# Garro: Shield of Lies



## Lord of the Night (Nov 18, 2009)

http://www.blacklibrary.com/horus-heresy/garro-shield-of-lies-audiobook.html

_Garro: Shield of Lies_ is up for reminder on Black Library, and will be available at both Warhammer Fest and the Black Library Weekender. It's a two-hour long audio adventure, and priced at £20 to reflect that.


LotN


----------



## The Scion of Chemos (May 24, 2013)

Lord of the Night said:


> http://www.blacklibrary.com/horus-heresy/garro-shield-of-lies-audiobook.html
> 
> _Garro: Shield of Lies_ is up for reminder on Black Library, and will be available at both Warhammer Fest and the Black Library Weekender.
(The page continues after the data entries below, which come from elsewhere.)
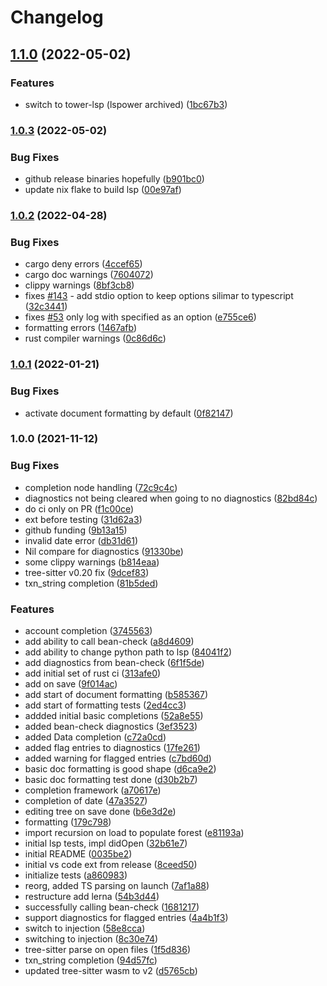 # Changelog

## [1.1.0](https://github.com/polarmutex/beancount-language-server/compare/v1.0.3...v1.1.0) (2022-05-02)

### Features

- switch to tower-lsp (lspower archived) ([1bc67b3](https://github.com/polarmutex/beancount-language-server/commit/1bc67b3fd29be3855dd137c69e6a1084d66f15ff))

### [1.0.3](https://github.com/polarmutex/beancount-language-server/compare/v1.0.2...v1.0.3) (2022-05-02)

### Bug Fixes

- github release binaries hopefully ([b901bc0](https://github.com/polarmutex/beancount-language-server/commit/b901bc00a670b0bfe12b3228bb46ad1cddda3039))
- update nix flake to build lsp ([00e97af](https://github.com/polarmutex/beancount-language-server/commit/00e97af413103a240fe6bdcbdad52bd8a4db170a))

### [1.0.2](https://github.com/polarmutex/beancount-language-server/compare/v1.0.1...v1.0.2) (2022-04-28)

### Bug Fixes

- cargo deny errors ([4ccef65](https://github.com/polarmutex/beancount-language-server/commit/4ccef655934b6a5df55c1a34e1d4a36f728c9814))
- cargo doc warnings ([7604072](https://github.com/polarmutex/beancount-language-server/commit/76040720849a0b1326fd19eef0cf884801828d35))
- clippy warnings ([8bf3cb8](https://github.com/polarmutex/beancount-language-server/commit/8bf3cb881ac0f92b59bf5c7655ab363d2ddb0dba))
- fixes [#143](https://github.com/polarmutex/beancount-language-server/issues/143) - add stdio option to keep options silimar to typescript ([32c3441](https://github.com/polarmutex/beancount-language-server/commit/32c34417056283e9d1ed6997942dfce169f45180))
- fixes [#53](https://github.com/polarmutex/beancount-language-server/issues/53) only log with specified as an option ([e755ce6](https://github.com/polarmutex/beancount-language-server/commit/e755ce6de820da8ed101778d78b5457a9f58ad0e))
- formatting errors ([1467afb](https://github.com/polarmutex/beancount-language-server/commit/1467afbe91df87ad33c88dfc18a713588965f68a))
- rust compiler warnings ([0c86d6c](https://github.com/polarmutex/beancount-language-server/commit/0c86d6c0d36d2fb9cfd463dca10ad428893b5d24))

### [1.0.1](https://github.com/polarmutex/beancount-language-server/compare/v1.0.0...v1.0.1) (2022-01-21)

### Bug Fixes

- activate document formatting by default ([0f82147](https://github.com/polarmutex/beancount-language-server/commit/0f821474e0216aaa1018c1fc451903b024089d12))

### 1.0.0 (2021-11-12)

### Bug Fixes

- completion node handling ([72c9c4c](https://github.com/polarmutex/beancount-language-server/commit/72c9c4ca8270b718a83db6391462cc2ae5add858))
- diagnostics not being cleared when going to no diagnostics ([82bd84c](https://github.com/polarmutex/beancount-language-server/commit/82bd84cfd0f0eb39796e13fa3129693c3f1d1b3e))
- do ci only on PR ([f1c00ce](https://github.com/polarmutex/beancount-language-server/commit/f1c00cec3bd761c9a1482c5063c58cd53d4e1e46))
- ext before testing ([31d62a3](https://github.com/polarmutex/beancount-language-server/commit/31d62a337986abed909d276adbb8f515053b74d4))
- github funding ([9b13a15](https://github.com/polarmutex/beancount-language-server/commit/9b13a151eaca21a3a6fe0e015cb37d01d4a5a957))
- invalid date error ([db31d61](https://github.com/polarmutex/beancount-language-server/commit/db31d61bf40fc8f5325dc4e57628805acf08afcf))
- Nil compare for diagnostics ([91330be](https://github.com/polarmutex/beancount-language-server/commit/91330be0d905e489445608acebc69124c5ff2c5c))
- some clippy warnings ([b814eaa](https://github.com/polarmutex/beancount-language-server/commit/b814eaa250d515ef54520b7b97e3b096393ded39))
- tree-sitter v0.20 fix ([9dcef83](https://github.com/polarmutex/beancount-language-server/commit/9dcef83274b60324a4ca986be6b812649ce150b1))
- txn_string completion ([81b5ded](https://github.com/polarmutex/beancount-language-server/commit/81b5ded4c98ca1a280d930d046f3ef15111da131))

### Features

- account completion ([3745563](https://github.com/polarmutex/beancount-language-server/commit/3745563924a1d41e8216bd8e4cb0ce6a54244f23))
- add ability to call bean-check ([a8d4609](https://github.com/polarmutex/beancount-language-server/commit/a8d46091fe429e420c198d92851da427b6c6edd7))
- add ability to change python path to lsp ([84041f2](https://github.com/polarmutex/beancount-language-server/commit/84041f2786e2a5072495ec382dfaa937218d68ac))
- add diagnostics from bean-check ([6f1f5de](https://github.com/polarmutex/beancount-language-server/commit/6f1f5dede8f30adee7aba90c793d54011cbf240c))
- add initial set of rust ci ([313afe0](https://github.com/polarmutex/beancount-language-server/commit/313afe0fab3593f196084f5231702f2423ed8faa))
- add on save ([9f014ac](https://github.com/polarmutex/beancount-language-server/commit/9f014ac802e496a474652c1494ae81aec6bf297e))
- add start of document formatting ([b585367](https://github.com/polarmutex/beancount-language-server/commit/b5853679295c92330eaee4ca30dd0e6a29d357a2))
- add start of formatting tests ([2ed4cc3](https://github.com/polarmutex/beancount-language-server/commit/2ed4cc3d41596c535dfa6c7e8f81408df29d33b5))
- addded initial basic completions ([52a8e55](https://github.com/polarmutex/beancount-language-server/commit/52a8e55a9d0753a03f44903a4de9e297708e3f6c))
- added bean-check diagnostics ([3ef3523](https://github.com/polarmutex/beancount-language-server/commit/3ef3523482e47756f13d9fc57f06831056ab6dd4))
- added Data completion ([c72a0cd](https://github.com/polarmutex/beancount-language-server/commit/c72a0cd48a0cce61722a5b43c56196547e4e92cb))
- added flag entries to diagnostics ([17fe261](https://github.com/polarmutex/beancount-language-server/commit/17fe26159cf7eb4a4fffc7eff2357a7cbe14d014))
- added warning for flagged entries ([c7bd60d](https://github.com/polarmutex/beancount-language-server/commit/c7bd60d757bf0332fdd731991fe922bbb2826271))
- basic doc formatting is good shape ([d6ca9e2](https://github.com/polarmutex/beancount-language-server/commit/d6ca9e25d1edc45e51a4bdb124d08a4257f48bd8))
- basic doc formatting test done ([d30b2b7](https://github.com/polarmutex/beancount-language-server/commit/d30b2b707a0ff567dc98e536c3bd273818e58b9f))
- completion framework ([a70617e](https://github.com/polarmutex/beancount-language-server/commit/a70617e0582b58e7a83dc35efc57fc60f40cdfea))
- completion of date ([47a3527](https://github.com/polarmutex/beancount-language-server/commit/47a352760070f20605b87ba688f5417df2ac819c))
- editing tree on save done ([b6e3d2e](https://github.com/polarmutex/beancount-language-server/commit/b6e3d2e93963c7fedd4ec461fbd67977be6bdce2))
- formatting ([179c798](https://github.com/polarmutex/beancount-language-server/commit/179c798c62fa820d20a39f3d5e164714851681d6))
- import recursion on load to populate forest ([e81193a](https://github.com/polarmutex/beancount-language-server/commit/e81193a4add543f2a82ee62255d2f301a8161e89))
- initial lsp tests, impl didOpen ([32b61e7](https://github.com/polarmutex/beancount-language-server/commit/32b61e7acea84a01e42ff916acafae63050e74b6))
- initial README ([0035be2](https://github.com/polarmutex/beancount-language-server/commit/0035be2fe15267baf9a02efe4e5d1c9b5cdd6c7c))
- initial vs code ext from release ([8ceed50](https://github.com/polarmutex/beancount-language-server/commit/8ceed50e1c16788a059dc7ef50c46086178a66b3))
- initialize tests ([a860983](https://github.com/polarmutex/beancount-language-server/commit/a86098316570e9524b9a03a035b4f6d70ea554a2))
- reorg, added TS parsing on launch ([7af1a88](https://github.com/polarmutex/beancount-language-server/commit/7af1a886010a8bd3308b7ae3df47f6bca237e5d3))
- restructure add lerna ([54b3d44](https://github.com/polarmutex/beancount-language-server/commit/54b3d44da223c4c87ae19b27176efa48fe3fce3d))
- successfully calling bean-check ([1681217](https://github.com/polarmutex/beancount-language-server/commit/1681217b749e6965209b4629365f8e9295ca0275))
- support diagnostics for flagged entries ([4a4b1f3](https://github.com/polarmutex/beancount-language-server/commit/4a4b1f379aa658f7559cdddfd04f6dad978bbe41))
- switch to injection ([58e8cca](https://github.com/polarmutex/beancount-language-server/commit/58e8ccaed5470f1a10f63459ce98c2b1799c9387))
- switching to injection ([8c30e74](https://github.com/polarmutex/beancount-language-server/commit/8c30e74c4dcbad86d1c65173fe2385b718d4e44e))
- tree-sitter parse on open files ([1f5d836](https://github.com/polarmutex/beancount-language-server/commit/1f5d836af3136a438043fdc5458ddf6fcab781b7))
- txn_string completion ([94d57fc](https://github.com/polarmutex/beancount-language-server/commit/94d57fc3e5d015ddacbb6528a18081f0633e9331))
- updated tree-sitter wasm to v2 ([d5765cb](https://github.com/polarmutex/beancount-language-server/commit/d5765cb88268ba450291a092926c88a48e4bbf73))
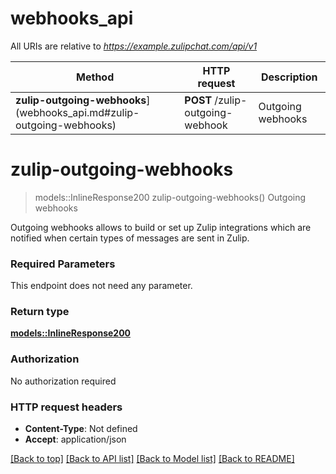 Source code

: # webhooks_api

All URIs are relative to *https://example.zulipchat.com/api/v1*

Method | HTTP request | Description
------------- | ------------- | -------------
**zulip-outgoing-webhooks**](webhooks_api.md#zulip-outgoing-webhooks) | **POST** /zulip-outgoing-webhook | Outgoing webhooks


# **zulip-outgoing-webhooks**
> models::InlineResponse200 zulip-outgoing-webhooks()
Outgoing webhooks

Outgoing webhooks allows to build or set up Zulip integrations which are notified when certain types of messages are sent in Zulip. 

### Required Parameters
This endpoint does not need any parameter.

### Return type

[**models::InlineResponse200**](inline_response_200.md)

### Authorization

No authorization required

### HTTP request headers

 - **Content-Type**: Not defined
 - **Accept**: application/json

[[Back to top]](#) [[Back to API list]](../README.md#documentation-for-api-endpoints) [[Back to Model list]](../README.md#documentation-for-models) [[Back to README]](../README.md)

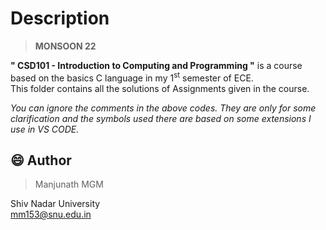 # Description
 >**MONSOON 22** <br />
 
 
**" CSD101 - Introduction to Computing and Programming "** is a course based on the basics C language in my 1<sup>st</sup> semester of ECE. <br />
This folder contains all the solutions of Assignments given in the course.

_You can ignore the comments in the above codes. They are only for some clarification and the symbols used there are based on some extensions I use in VS CODE._


## 😄 Author
> Manjunath MGM </br>

Shiv Nadar University </br>
mm153@snu.edu.in
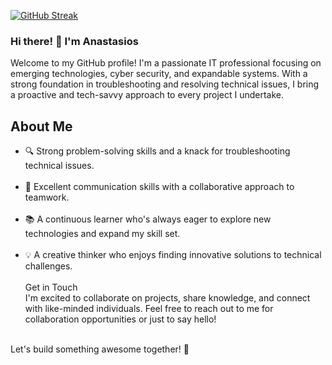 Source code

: 
[![GitHub Streak](https://streak-stats.demolab.com?user=hobb7t&theme=radical&mode=weekly&card_width=600)](https://git.io/streak-stats)
 


### Hi there! 👋 I'm Anastasios
Welcome to my GitHub profile! I'm a passionate IT professional focusing on emerging technologies, cyber security, and expandable systems. With a strong foundation in troubleshooting and resolving technical issues, I bring a proactive and tech-savvy approach to every project I undertake.

## About Me
<ul>
<li>🔍 Strong problem-solving skills and a knack for troubleshooting technical issues.</li> <br>
<li>🤝 Excellent communication skills with a collaborative approach to teamwork.</li> <br>
<li>📚 A continuous learner who's always eager to explore new technologies and expand my skill set.</li> <br>
<li>💡 A creative thinker who enjoys finding innovative solutions to technical challenges.</li> <br>
Get in Touch <br>
I'm excited to collaborate on projects, share knowledge, and connect with like-minded individuals. Feel free to reach out to me for collaboration opportunities or just to say hello! <br>
 <br></ul>
Let's build something awesome together! 🚀
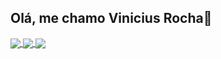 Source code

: ## Olá, me chamo Vinicius Rocha👋
<div style="display: inline_block;">
  <a href="https://github.com/ViniciusRock">
    
  <img src="https://img.shields.io/badge/PYTHON-E34F26?style=for-the-badge&logo=python&logoColor=white" align="center">
  <img src="https://img.shields.io/badge/C-00599C?logo=C&logoColor=white&style=for-the-badge&logoColor="green" align="center"> 
  <img src="https://img.shields.io/badge/C%2B%2B-00599C?logo=c%2B%2B&logoColor=white&style=for-the-badge" align="center">
</div>
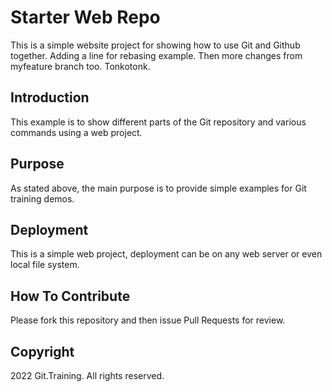 # Starter Web Repo

This is a simple website project for showing how to use Git and Github together. Adding a line for rebasing example. Then more changes from myfeature branch too. Tonkotonk.

## Introduction

This example is to show different parts of the Git repository and various commands using a web project.

## Purpose

As stated above, the main purpose is to provide simple examples for Git training demos.

## Deployment

This is a simple web project, deployment can be on any web server or even local file system.

## How To Contribute

Please fork this repository and then issue Pull Requests for review.

## Copyright

2022 Git.Training. All rights reserved. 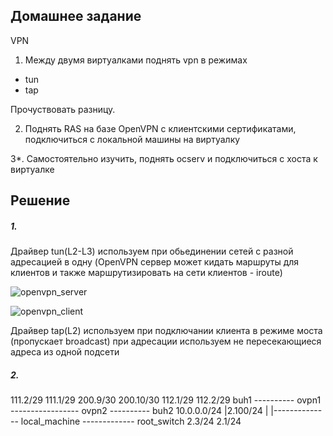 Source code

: Домашнее задание
----------------------
VPN
1. Между двумя виртуалками поднять vpn в режимах
- tun
- tap

Прочуствовать разницу.

2. Поднять RAS на базе OpenVPN с клиентскими сертификатами, подключиться с локальной машины на виртуалку

3*. Самостоятельно изучить, поднять ocserv и подключиться с хоста к виртуалке

Решение
---------------------
##### 1.
Драйвер tun(L2-L3) используем при обьединении сетей с разной адресацией в одну (OpenVPN сервер может кидать маршруты для клиентов и также маршрутизировать на сети клиентов - iroute)

![openvpn_server](https://github.com/kyourselfer/OTUS_LinuxAdmin201804/blob/master/lesson11_vpn/1/ovpn_server.gif)

![openvpn_client](https://github.com/kyourselfer/OTUS_LinuxAdmin201804/blob/master/lesson11_vpn/1/ovpn_client.gif)

Драйвер tap(L2) используем при подключании клиента в режиме моста (пропускает broadcast) при адресации используем не пересекающиеся адреса из одной подсети
##### 2.

111.2/29   111.1/29   200.9/30    200.10/30   112.1/29     112.2/29
  buh1 ---------- ovpn1 ----------------- ovpn2 ---------- buh2
                          10.0.0.0/24      |2.100/24
                                           |
                                           |-------------- local_machine ------------- root_switch
                                                           2.3/24                      2.1/24

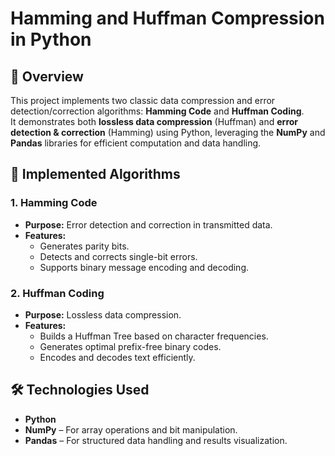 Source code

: # Hamming and Huffman Compression in Python

## 📌 Overview
This project implements two classic data compression and error detection/correction algorithms: **Hamming Code** and **Huffman Coding**.  
It demonstrates both **lossless data compression** (Huffman) and **error detection & correction** (Hamming) using Python, leveraging the **NumPy** and **Pandas** libraries for efficient computation and data handling.

## 🧠 Implemented Algorithms
### 1. Hamming Code
- **Purpose:** Error detection and correction in transmitted data.
- **Features:**
  - Generates parity bits.
  - Detects and corrects single-bit errors.
  - Supports binary message encoding and decoding.

### 2. Huffman Coding
- **Purpose:** Lossless data compression.
- **Features:**
  - Builds a Huffman Tree based on character frequencies.
  - Generates optimal prefix-free binary codes.
  - Encodes and decodes text efficiently.

## 🛠 Technologies Used
- **Python**
- **NumPy** – For array operations and bit manipulation.
- **Pandas** – For structured data handling and results visualization.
It's a two-hour long audio adventure, and priced at £20 to reflect that.
> 
> ...


Luckily, I will be at the weekender lol


----------



## Anakwanar (Sep 26, 2011)

Will get it for sure, even if i know it would be another subpar plot


----------



## forkmaster (Jan 2, 2010)

Is it just me who find it weird that it says September on Black Librarys homepage but it's still only "Remind Me"-stage? Shouldn't it be out by now?


----------